In the evening, we practiced this posture by listening to the story of the young church planter from Iran who had faced hostility and imprisonment from authorities in her country and by listening to Michelle Higgins, who told us how the churches of Ferguson were seeking to confront the systemic injustices that have so longed injured African Americans in her community. (BTW, Michelle will be the featured speaker at the GFM Northeast BSAP Conference this April). And we had the opportunity to worship in an African American key!

So I was surprised by the wave of negative reactions from some quarters, people upset with InterVarsity for publicly expressing common cause with the BLM movement. Like most people, I thought of BLM as a broad thematic justice movement concerned with many expressions, including ones on campus; I was not aware of the specific website with its more controversial elements.

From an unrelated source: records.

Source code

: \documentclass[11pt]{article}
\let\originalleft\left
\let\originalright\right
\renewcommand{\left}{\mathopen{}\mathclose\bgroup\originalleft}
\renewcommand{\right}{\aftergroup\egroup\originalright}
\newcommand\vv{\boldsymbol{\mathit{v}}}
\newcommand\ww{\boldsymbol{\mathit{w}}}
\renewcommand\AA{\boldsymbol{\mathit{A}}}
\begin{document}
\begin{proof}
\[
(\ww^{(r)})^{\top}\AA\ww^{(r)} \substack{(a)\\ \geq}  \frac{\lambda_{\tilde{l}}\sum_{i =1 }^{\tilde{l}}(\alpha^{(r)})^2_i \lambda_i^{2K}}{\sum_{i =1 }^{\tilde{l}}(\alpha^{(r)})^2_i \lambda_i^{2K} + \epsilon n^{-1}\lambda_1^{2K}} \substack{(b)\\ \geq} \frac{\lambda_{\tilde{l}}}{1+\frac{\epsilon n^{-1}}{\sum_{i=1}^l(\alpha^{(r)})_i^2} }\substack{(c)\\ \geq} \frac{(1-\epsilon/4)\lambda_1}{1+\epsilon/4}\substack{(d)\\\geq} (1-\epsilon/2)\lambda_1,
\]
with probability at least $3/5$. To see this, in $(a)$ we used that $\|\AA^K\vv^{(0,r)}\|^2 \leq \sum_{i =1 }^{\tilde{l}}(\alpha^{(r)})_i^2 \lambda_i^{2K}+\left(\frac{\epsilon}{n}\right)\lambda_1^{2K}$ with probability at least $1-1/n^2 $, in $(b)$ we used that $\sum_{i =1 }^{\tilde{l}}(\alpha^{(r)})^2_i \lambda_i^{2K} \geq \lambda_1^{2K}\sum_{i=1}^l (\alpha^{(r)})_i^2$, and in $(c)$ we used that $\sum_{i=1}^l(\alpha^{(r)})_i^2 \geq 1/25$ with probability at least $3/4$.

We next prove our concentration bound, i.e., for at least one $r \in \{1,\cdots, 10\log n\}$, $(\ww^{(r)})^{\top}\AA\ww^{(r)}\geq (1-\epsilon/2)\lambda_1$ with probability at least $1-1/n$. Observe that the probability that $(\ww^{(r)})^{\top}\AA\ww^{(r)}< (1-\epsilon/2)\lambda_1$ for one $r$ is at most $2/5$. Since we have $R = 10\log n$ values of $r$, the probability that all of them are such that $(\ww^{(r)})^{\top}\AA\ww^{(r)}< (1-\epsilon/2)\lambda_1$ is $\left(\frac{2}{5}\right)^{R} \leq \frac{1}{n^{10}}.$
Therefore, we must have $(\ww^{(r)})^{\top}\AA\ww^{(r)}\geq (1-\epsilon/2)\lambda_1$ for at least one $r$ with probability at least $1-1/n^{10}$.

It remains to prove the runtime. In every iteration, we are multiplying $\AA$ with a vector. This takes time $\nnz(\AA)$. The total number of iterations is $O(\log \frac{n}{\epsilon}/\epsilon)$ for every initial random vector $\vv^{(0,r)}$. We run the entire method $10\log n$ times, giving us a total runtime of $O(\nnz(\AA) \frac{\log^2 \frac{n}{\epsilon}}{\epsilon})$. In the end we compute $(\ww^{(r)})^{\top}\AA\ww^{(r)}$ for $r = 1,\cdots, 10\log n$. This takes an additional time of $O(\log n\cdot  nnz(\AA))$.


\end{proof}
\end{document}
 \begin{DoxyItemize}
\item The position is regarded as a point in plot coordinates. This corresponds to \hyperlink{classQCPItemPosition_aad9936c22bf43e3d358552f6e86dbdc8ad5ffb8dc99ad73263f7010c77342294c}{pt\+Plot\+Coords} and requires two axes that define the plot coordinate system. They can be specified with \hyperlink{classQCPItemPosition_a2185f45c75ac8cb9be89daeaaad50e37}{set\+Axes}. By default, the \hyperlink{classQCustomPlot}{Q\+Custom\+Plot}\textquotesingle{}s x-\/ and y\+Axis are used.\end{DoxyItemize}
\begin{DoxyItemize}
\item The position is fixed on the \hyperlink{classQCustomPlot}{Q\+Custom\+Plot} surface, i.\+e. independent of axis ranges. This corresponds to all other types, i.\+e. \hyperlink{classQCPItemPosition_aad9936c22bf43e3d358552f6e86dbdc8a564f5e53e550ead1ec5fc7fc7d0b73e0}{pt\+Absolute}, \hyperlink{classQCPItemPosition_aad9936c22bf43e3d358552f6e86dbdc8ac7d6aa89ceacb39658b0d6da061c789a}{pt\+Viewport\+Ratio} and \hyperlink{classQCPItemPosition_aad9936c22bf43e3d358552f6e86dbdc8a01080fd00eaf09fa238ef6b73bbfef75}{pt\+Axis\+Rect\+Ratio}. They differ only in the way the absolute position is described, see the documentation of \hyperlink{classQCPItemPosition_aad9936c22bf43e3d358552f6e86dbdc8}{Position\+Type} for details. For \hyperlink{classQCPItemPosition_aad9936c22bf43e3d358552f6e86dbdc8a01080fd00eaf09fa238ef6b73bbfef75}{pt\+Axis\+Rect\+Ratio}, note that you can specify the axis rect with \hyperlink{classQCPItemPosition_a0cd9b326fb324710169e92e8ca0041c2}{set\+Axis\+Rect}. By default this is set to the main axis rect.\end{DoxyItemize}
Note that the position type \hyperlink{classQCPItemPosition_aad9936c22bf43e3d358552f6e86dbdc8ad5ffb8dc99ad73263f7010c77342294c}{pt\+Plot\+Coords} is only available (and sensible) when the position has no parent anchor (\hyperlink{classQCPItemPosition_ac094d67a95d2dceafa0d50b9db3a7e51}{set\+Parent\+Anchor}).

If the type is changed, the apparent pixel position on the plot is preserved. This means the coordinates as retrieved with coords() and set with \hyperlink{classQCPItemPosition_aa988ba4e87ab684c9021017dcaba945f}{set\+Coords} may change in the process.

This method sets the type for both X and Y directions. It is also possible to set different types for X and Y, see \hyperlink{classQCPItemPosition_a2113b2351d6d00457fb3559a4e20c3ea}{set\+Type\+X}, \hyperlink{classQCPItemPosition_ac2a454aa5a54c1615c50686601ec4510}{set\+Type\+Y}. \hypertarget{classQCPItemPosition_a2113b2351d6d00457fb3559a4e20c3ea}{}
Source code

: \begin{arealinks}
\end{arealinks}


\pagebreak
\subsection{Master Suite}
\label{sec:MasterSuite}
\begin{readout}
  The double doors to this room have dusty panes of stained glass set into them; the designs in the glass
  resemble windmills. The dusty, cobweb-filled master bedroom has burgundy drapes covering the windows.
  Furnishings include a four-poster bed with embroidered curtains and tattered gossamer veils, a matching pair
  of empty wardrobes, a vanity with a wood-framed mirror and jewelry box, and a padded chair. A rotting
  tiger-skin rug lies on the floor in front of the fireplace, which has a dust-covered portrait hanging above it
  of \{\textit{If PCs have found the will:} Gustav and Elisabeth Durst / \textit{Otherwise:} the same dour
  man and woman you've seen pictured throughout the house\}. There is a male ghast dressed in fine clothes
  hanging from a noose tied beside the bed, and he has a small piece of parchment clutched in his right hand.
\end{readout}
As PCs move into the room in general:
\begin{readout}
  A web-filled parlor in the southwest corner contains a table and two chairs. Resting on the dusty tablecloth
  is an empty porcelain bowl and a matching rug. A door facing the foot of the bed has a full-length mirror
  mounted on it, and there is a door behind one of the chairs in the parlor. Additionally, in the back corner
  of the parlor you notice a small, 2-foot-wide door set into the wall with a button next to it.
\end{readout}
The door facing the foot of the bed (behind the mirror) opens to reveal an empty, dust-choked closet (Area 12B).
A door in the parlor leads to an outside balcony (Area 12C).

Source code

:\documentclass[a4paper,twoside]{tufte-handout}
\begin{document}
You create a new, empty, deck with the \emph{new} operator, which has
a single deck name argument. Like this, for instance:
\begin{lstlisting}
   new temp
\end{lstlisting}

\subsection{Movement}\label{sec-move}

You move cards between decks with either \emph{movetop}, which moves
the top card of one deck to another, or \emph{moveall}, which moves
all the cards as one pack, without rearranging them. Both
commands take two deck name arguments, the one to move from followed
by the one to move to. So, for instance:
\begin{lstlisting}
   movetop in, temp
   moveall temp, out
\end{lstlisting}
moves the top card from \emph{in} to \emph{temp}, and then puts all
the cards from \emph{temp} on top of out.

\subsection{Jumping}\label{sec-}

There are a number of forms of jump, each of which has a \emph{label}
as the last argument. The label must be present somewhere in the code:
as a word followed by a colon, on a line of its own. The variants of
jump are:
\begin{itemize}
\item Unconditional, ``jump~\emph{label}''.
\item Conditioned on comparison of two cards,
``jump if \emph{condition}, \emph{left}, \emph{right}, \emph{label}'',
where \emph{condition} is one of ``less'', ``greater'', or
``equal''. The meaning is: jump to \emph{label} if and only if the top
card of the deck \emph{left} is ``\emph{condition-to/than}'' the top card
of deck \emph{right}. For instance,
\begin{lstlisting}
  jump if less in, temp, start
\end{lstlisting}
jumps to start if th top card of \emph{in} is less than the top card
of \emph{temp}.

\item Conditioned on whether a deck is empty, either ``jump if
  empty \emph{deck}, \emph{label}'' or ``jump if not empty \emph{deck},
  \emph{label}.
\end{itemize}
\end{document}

But upon further reflection, why should we be surprised? Racism and ethnocentrism are pernicious and persistent, embedded in hearts and entrenched in structures. Even in my heart, even in our organization—and that despite our ardent desire and efforts for this to be otherwise. We fight against spiritual forces that we hardly understand, as Paul taught us. So I have been trying to rehearse my convictions and ponder my questions before the Lord (and with friends on this journey), especially in relation to our calling and mission field:

  • We pray for and seek the shalom of the university, so if numbers of “us” on campus speak out with lament and frustration about not experiencing shalom, then we must pay attention and stand with them as we are able.
  • We seek to motivate students and faculty to engage the campus for the sake of witness and renewal: with all of its messiness, that is what many students (and faculty) are doing!
  • We seek to add a Christian perspective and voice into the mix, e.g. affirming the call for social justice and human flourishing, fostering civility and mutual respect, working toward reconciliation, modeling love for neighbor, demonstrating faith, hope and love.
  • We wrestle with the complexities: over-reaching demands encountering over-entrenched powers; disdain for hate speech clashing with respect for free speech; desire for safe spaces in tension with a robust marketplace of ideas; conservative convictions colliding with liberal values; black lives in relation to all lives…

Within GFM, as we pursue our own multi-ethnic growth aspirations, let’s keep leaning in to listen, learn, think, dialogue, pray, and act in the midst of this dynamic period. And above all, let us love one another and love our neighbors as Christ has loved us. And let me know if you would like to have some conversation about these matters—I am game!